The Chairman of the Board of Trustees, Civil Society Scaling-Up Nutrition in Nigeria CS-SUNN and Nutrition Consultant at Unicef, Dr. Omotola Davies; and the Programme Director at International Institute of Media in Public Health, Solomon Dogo have identified the spate of insecurity in Nigeria as worsening the malnutrition crisis in Nigeria.
Activities of bandits, kidnappers, and terrorists have continued to keep indigent Nigerians from farming which serves as their primary source of livelihood.
Speaking further, Dr. Omotola Davies also said the absence of an improved food system guide is impacting on the quality of food in Nigeria, as he expressed optimism that ideas submitted at the just concluded Food System Summit will yield a standard guide for the country.
“Incidentally we have just concluded the Food System Summit where we harvested contributions from almost 5000 different groups to buttress the fact that we actually need to do something about the issue of our diet, the issue of nutrition and how they affect, including the issue of environment.
“The Food Systems we used to operate that time and now is very fragmental and are still not very improved, it is too poor and people just eat what is available.
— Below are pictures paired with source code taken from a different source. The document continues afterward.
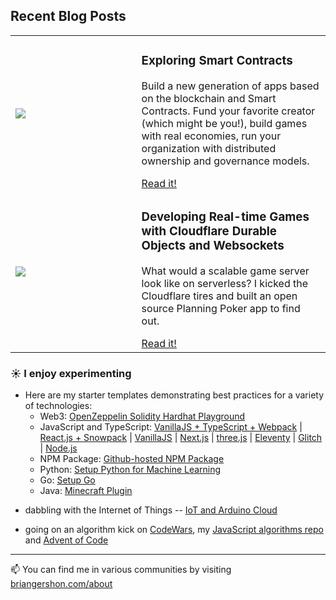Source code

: ## Recent Blog Posts

<table>
  <tr>
    <td width="40%">
      <img src="https://www.briangershon.com/blog/exploring-smart-contracts/slice.jpeg" />
    </td>
    <td width="60%"><h3>Exploring Smart Contracts</h3><p>Build a new generation of apps based on the blockchain and Smart Contracts. Fund your favorite creator (which might be you!), build games with real economies, run your organization with distributed ownership and governance models.</p><a href="https://www.briangershon.com/blog/exploring-smart-contracts/">Read it!</a></td>
   </tr>
  <tr>
    <td width="40%">
      <img src="https://www.briangershon.com/blog/developing-real-time-games-with-cloudflare-durable-objects-and-websockets/slice.jpeg" />
    </td>
    <td width="60%"><h3>Developing Real-time Games with Cloudflare Durable Objects and Websockets</h3><p>What would a scalable game server look like on serverless? I kicked the Cloudflare tires and built an open source Planning Poker app to find out.</p><a href="https://www.briangershon.com/blog/developing-real-time-games-with-cloudflare-durable-objects-and-websockets/">Read it!</a></td>
   </tr>
</table>

### ☀️ I enjoy experimenting

- Here are my starter templates demonstrating best practices for a variety of technologies:
  - Web3: [OpenZeppelin Solidity Hardhat Playground](https://github.com/briangershon/openzeppelin-solidity-hardhat-playground)
  - JavaScript and TypeScript: [VanillaJS + TypeScript + Webpack](https://github.com/briangershon/typescript-webpack-starter) | [React.js + Snowpack](https://github.com/briangershon/react-minimal) | [VanillaJS](https://github.com/briangershon/vanilla-js-minimal) | [Next.js](https://github.com/briangershon/nextjs-starter) | [three.js](https://github.com/briangershon/threejs-minimal) | [Eleventy](https://github.com/briangershon/eleventy-minimal) | [Glitch](https://github.com/briangershon/glitch-minimal) | [Node.js](https://github.com/briangershon/nodejs-minimal)
  - NPM Package: [Github-hosted NPM Package](https://github.com/briangershon/npm-package-minimal)
  - Python: [Setup Python for Machine Learning](https://github.com/briangershon/setup-python-for-machine-learning)
  - Go: [Setup Go](https://github.com/briangershon/setup-go)
  - Java: [Minecraft Plugin](https://github.com/briangershon/minecraft-plugin)

<!-- - running Serverless. My growing list of [website bookmarks](https://www.briangershon.com/bookmarks/) is a serverless service which accepts URLs and then generates metadata and primary images for those sites. Bookmarks are rendered on my [Eleventy-based](https://www.briangershon.com/blog/choose-your-own-adventure-with-eleventy/) blog.

- writing my own do-it-yourself animations -- [UFOs](https://briangershon.github.io/ufo/) | [Animated billboard](https://marbles.briangershon.com/)

- toying with Slack bots -- [FaunaDB](https://github.com/briangershon/team-rotation-faunadb) persistence (for a Slackbot project) -->

- dabbling with the Internet of Things -- [IoT and Arduino Cloud](https://www.briangershon.com/blog/arduino-iot-explore-kit-getting-started-air-quality-sunrise-sunset/)

<!-- - creating tools and Github Actions -- used in my starter templates (mentioned above) and nice for running [cron jobs](https://github.com/briangershon/github-actions-cron) too -->

- going on an algorithm kick on [CodeWars](https://www.codewars.com/users/briangershon), my [JavaScript algorithms repo](https://github.com/briangershon/algorithms-in-javascript) and [Advent of Code](https://adventofcode.com/)

---

📫 You can find me in various communities by visiting [briangershon.com/about](https://www.briangershon.com/about/)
And so, we have just reviewed the food system in Nigeria and Nigeria has come up with some framework that will transform the food system to be able to respond to the nutritional needs of Nigerians, all Nigerians irrespective of their gender, social standing etc.”
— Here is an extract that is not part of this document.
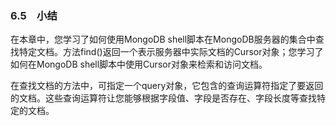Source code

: ### 6.5　小结

在本章中，您学习了如何使用MongoDB shell脚本在MongoDB服务器的集合中查找特定文档。方法find()返回一个表示服务器中实际文档的Cursor对象；您学习了如何在MongoDB shell脚本中使用Cursor对象来检索和访问文档。

在查找文档的方法中，可指定一个query对象，它包含的查询运算符指定了要返回的文档。这些查询运算符让您能够根据字段值、字段是否存在、字段长度等查找特定的文档。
On his part, Solomon Dogo stressed the need to expedite local production of Ready-To-Use-Therapeutic-Foods, RUTF, which will enhance treatment of under-five children suffering from Severe Acute Malnutrition.
Dogo also lamented the attitude of Nigerians towards RUTFs, pointing out that Nigerians especially in the north are converting RUTFs for sundry unwholesome uses.
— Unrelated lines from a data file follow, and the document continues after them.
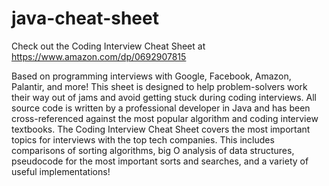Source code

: # java-cheat-sheet

Check out the Coding Interview Cheat Sheet at https://www.amazon.com/dp/0692907815

Based on programming interviews with Google, Facebook, Amazon, Palantir, and more! 
This sheet is designed to help problem-solvers work their way out of jams and avoid 
getting stuck during coding interviews. All source code is written by a professional 
developer in Java and has been cross-referenced against the most popular algorithm 
and coding interview textbooks. The Coding Interview Cheat Sheet covers the most 
important topics for interviews with the top tech companies. This includes 
comparisons of sorting algorithms, big O analysis of data structures, pseudocode 
for the most important sorts and searches, and a variety of useful implementations!
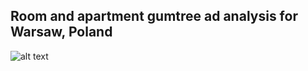## Room and apartment gumtree ad analysis for Warsaw, Poland

![alt text](https://github.com/dan-was/gumtree/districts_box.png "")
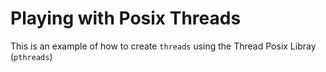 # Playing with Posix Threads

This is an example of how to create `threads` using the Thread Posix Libray (`pthreads`)



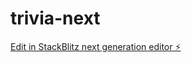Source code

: # trivia-next

[Edit in StackBlitz next generation editor ⚡️](https://stackblitz.com/~/github.com/amg262/trivia-next)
“Again one of the experiences we had is that in some of the states you find packets of RUTF that is supposed to be kept at the Primary Health Care facilities for treatment of children with Severe Acute Malnutrition, you find them being sold on the streets.
“For example in Kano, you find out that the Maishayis use it because they feel it is a nutritional supplement. If you want the tea that will make you fat, they will put RUTF because they believe it will solve that problem.
“In fact, the major investigations were done by the media that we supported for investigative reporting across five northern states and at the Federal. So there were a lot of stories, you know from some of the northern states where RUTFs are being sold on the streets, some even use it for their rams to fatten the rams. So it’s so bad and we as Nigerians, we need to wake up.”
Government was advised to commit more funds and ensure that the funds are timely released and utilized to tackle malnutrition in the country.
Meanwhile, some Nigerians we interviewed, corroborated the position of Omotola and Davies adding that food price control, tackling insecurity and robust private sector engagement as vital steps required to eliminate the challenge of malnutrition in Nigeria.
Oga Gabriel lamented that the rising insecurity has resulted in food scarcity, while the scarcity of food has made prices to go up, but worse of all is the fact that government has no effective price control mechanism to make food affordable.
“You cannot feed your children because you cannot go to the farm even if you are a farmer, you cannot attend to your farm because of insecurity and if you are a worker, the money is not sufficient and prices of food are skyrocketing. And so you cannot even afford enough food for your family.
“In those days they said you should eat three square meals but today you cannot do two square meals because there is no money, there is no food, our farmers cannot produce enough food for the country, and the government is not helping matters in the sense that no price control in the market.”
Also speaking, Bala Muhammed, expressed displeasure with the poor monitoring of food donations to indigent Nigerians often resulting in the diversion of food products by those in charge.
“The government cannot do it alone. we are having billionaires in Nigeria, what are they doing to check the issue of malnutrition especially in the North that is ravaged by insurgency and banditry?”
“Like somebody, you know I wouldn’t mention his name, he gave trailers of sugar, Indomie, you call them, but what happened, those people responsible with taking care of those items were the same people that diverted those stuffs given to them to distribute to the children and the food stuffs were found in the market being sold out. We have to learn to be our brothers’ keepers by ourselves.”
ISMPH however, emphasised commitment to work with the media through its ISMP-EU-ACT-SAM Project to draw attention to the problem of SAM.